Exercise directions
Search the data for the word "common" and copy out every line that has it.

Collection entries:
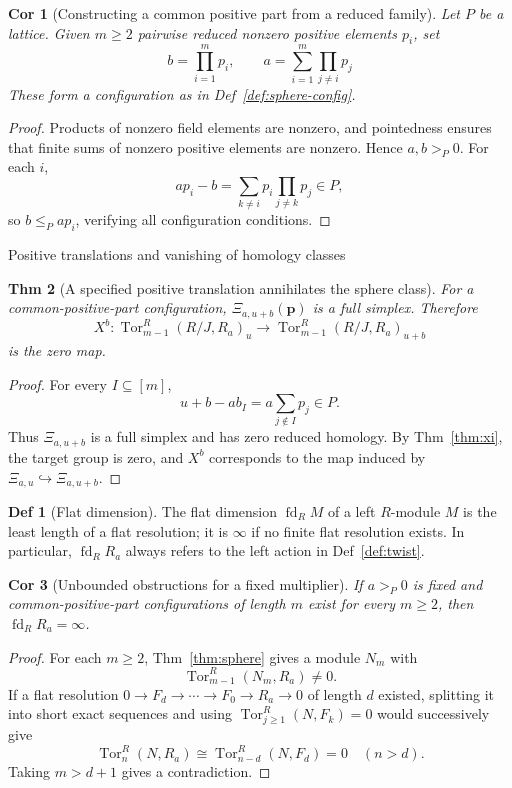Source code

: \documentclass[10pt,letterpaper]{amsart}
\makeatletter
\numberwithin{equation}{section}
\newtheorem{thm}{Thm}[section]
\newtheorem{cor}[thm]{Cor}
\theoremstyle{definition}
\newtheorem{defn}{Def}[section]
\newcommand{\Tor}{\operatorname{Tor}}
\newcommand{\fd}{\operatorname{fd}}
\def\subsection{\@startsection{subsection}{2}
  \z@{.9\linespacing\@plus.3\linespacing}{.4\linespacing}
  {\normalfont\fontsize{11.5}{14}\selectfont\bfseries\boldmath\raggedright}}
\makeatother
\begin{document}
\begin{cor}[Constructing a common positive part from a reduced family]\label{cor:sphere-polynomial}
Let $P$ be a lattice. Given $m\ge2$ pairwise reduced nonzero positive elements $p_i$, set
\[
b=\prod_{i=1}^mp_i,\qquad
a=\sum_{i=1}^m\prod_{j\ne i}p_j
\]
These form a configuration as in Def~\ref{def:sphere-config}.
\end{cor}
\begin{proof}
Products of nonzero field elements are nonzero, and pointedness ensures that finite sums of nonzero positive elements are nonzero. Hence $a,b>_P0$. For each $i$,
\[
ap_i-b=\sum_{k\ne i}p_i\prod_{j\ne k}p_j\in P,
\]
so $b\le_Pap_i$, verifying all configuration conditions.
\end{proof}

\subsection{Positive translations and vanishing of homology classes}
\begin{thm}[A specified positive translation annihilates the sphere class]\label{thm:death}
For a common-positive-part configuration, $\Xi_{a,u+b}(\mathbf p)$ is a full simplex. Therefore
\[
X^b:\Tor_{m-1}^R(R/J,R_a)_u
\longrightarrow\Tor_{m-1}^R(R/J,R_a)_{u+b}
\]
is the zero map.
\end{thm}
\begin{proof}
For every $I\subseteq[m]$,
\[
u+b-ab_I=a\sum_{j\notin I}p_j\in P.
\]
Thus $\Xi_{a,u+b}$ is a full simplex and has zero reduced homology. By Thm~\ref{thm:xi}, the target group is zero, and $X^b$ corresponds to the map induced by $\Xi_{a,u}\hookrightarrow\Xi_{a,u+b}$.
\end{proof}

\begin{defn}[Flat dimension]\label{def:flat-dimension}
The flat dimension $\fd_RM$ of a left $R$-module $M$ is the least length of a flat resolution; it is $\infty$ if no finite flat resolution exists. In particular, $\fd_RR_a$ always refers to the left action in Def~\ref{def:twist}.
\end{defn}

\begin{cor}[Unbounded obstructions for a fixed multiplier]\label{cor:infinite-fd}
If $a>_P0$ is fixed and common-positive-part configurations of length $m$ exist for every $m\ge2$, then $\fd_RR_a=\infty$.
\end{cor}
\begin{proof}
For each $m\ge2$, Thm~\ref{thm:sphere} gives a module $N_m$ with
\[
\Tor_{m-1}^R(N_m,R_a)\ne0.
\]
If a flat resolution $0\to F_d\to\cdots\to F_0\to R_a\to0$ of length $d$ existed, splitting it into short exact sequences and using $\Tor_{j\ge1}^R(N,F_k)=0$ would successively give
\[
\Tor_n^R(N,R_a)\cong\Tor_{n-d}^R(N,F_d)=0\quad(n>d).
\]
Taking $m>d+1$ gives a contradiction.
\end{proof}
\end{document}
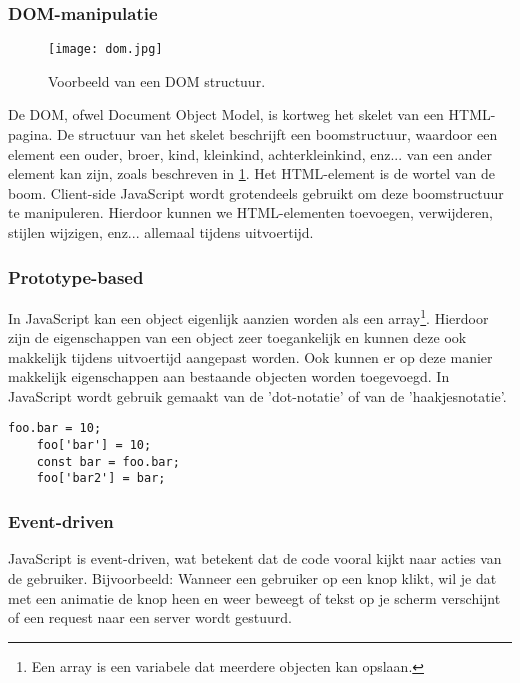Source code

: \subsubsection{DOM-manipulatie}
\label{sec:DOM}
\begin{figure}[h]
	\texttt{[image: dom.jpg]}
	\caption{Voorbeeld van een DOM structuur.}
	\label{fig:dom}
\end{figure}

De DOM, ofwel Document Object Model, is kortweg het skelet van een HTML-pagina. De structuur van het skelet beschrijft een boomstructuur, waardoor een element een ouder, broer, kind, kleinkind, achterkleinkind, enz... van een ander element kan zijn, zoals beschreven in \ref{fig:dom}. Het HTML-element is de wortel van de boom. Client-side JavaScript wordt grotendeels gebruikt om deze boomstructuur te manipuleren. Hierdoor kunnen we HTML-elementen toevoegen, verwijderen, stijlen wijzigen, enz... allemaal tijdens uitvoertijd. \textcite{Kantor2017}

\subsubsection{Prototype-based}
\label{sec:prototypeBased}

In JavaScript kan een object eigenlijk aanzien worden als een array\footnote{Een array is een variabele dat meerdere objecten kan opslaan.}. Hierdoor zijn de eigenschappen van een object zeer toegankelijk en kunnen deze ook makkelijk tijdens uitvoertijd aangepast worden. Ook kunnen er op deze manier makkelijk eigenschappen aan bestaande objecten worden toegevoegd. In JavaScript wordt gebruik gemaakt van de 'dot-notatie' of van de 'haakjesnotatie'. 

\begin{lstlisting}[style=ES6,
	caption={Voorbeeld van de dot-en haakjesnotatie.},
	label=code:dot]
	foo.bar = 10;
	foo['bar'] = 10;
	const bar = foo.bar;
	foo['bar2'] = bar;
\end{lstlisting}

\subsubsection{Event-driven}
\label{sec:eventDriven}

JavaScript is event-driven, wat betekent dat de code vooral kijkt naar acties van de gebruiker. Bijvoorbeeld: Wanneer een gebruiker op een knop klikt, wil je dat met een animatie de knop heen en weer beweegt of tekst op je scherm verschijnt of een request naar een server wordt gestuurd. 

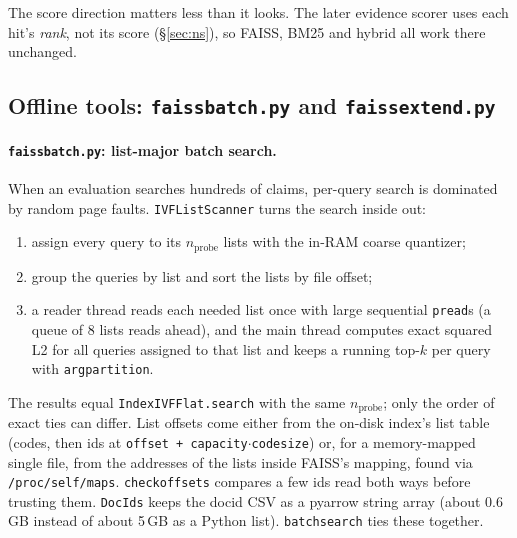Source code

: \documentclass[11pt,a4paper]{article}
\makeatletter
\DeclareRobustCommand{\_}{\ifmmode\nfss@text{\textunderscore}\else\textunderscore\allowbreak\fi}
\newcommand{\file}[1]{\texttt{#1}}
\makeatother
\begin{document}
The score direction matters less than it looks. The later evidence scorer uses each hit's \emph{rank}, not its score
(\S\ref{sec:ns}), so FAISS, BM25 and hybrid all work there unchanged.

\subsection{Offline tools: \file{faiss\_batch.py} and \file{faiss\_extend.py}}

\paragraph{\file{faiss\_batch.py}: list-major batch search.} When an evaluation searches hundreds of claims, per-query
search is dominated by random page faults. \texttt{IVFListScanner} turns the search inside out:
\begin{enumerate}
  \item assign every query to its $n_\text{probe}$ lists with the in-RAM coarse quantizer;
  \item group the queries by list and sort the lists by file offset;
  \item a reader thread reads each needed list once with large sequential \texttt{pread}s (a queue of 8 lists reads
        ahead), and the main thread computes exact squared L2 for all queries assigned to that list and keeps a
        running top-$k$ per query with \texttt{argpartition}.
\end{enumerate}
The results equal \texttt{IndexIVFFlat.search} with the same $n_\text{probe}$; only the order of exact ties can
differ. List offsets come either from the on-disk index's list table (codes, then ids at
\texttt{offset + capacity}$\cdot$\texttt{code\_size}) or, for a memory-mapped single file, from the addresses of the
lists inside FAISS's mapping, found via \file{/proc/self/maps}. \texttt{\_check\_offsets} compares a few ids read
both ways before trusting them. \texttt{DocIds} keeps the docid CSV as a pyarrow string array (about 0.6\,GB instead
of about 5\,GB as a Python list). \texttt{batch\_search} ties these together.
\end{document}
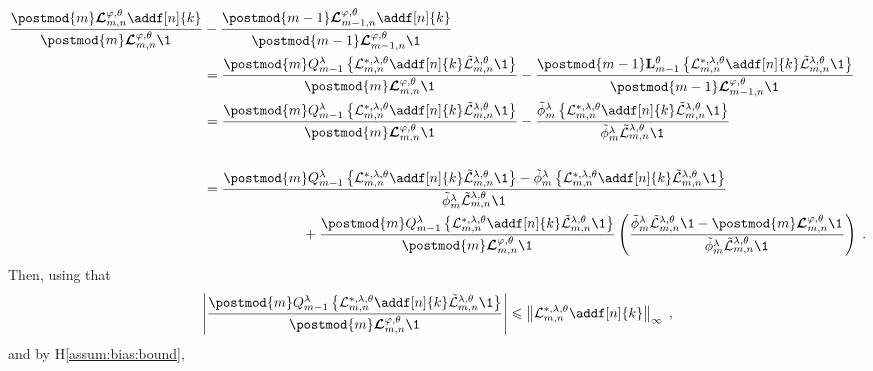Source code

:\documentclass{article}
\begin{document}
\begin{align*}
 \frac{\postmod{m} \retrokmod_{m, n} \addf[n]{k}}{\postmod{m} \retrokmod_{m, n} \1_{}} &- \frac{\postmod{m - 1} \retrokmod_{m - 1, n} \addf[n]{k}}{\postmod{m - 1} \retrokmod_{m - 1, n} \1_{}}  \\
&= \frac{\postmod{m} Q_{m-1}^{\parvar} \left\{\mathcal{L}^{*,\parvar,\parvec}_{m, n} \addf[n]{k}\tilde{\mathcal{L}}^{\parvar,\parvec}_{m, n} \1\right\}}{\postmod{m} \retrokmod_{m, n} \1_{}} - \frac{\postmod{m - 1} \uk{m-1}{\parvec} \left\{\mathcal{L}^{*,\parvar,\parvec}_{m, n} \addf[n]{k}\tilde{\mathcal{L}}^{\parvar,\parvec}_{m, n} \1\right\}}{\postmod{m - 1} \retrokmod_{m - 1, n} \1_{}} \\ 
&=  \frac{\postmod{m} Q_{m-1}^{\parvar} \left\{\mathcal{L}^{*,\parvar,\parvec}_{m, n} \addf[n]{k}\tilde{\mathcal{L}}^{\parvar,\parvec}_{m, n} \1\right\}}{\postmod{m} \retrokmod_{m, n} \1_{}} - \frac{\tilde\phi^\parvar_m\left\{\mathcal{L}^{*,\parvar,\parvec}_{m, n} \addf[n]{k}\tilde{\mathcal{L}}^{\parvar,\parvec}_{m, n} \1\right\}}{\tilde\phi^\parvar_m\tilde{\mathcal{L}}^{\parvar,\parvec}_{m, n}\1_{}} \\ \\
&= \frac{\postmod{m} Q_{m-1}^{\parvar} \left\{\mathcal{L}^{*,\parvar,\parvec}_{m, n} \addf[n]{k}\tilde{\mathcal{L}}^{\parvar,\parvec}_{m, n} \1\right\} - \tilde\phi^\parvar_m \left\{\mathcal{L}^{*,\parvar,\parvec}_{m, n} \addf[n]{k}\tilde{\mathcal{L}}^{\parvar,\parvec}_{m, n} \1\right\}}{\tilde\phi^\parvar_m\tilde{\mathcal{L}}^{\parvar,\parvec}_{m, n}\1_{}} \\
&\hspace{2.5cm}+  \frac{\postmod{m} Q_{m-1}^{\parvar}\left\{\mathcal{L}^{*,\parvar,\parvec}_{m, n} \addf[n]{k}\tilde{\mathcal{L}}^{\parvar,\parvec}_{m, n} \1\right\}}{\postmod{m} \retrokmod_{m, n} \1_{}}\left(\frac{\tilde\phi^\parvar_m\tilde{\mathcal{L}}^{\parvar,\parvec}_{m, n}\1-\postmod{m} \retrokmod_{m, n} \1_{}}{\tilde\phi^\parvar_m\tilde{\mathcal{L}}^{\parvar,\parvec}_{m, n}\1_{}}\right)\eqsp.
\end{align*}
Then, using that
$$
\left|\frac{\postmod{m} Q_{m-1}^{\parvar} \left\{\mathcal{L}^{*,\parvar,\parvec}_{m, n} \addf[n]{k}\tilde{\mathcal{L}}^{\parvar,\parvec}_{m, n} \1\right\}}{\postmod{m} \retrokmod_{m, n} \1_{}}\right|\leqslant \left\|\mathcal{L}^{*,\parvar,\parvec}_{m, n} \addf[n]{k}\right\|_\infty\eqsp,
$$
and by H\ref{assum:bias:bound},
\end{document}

Answer space
\begin{cor}[Constructing a common positive part from a reduced family]\label{cor:sphere-polynomial}
For a common-positive-part configuration, $\Xi_{a,u+b}(\mathbf p)$ is a full simplex. Therefore
If $a>_P0$ is fixed and common-positive-part configurations of length $m$ exist for every $m\ge2$, then $\fd_RR_a=\infty$.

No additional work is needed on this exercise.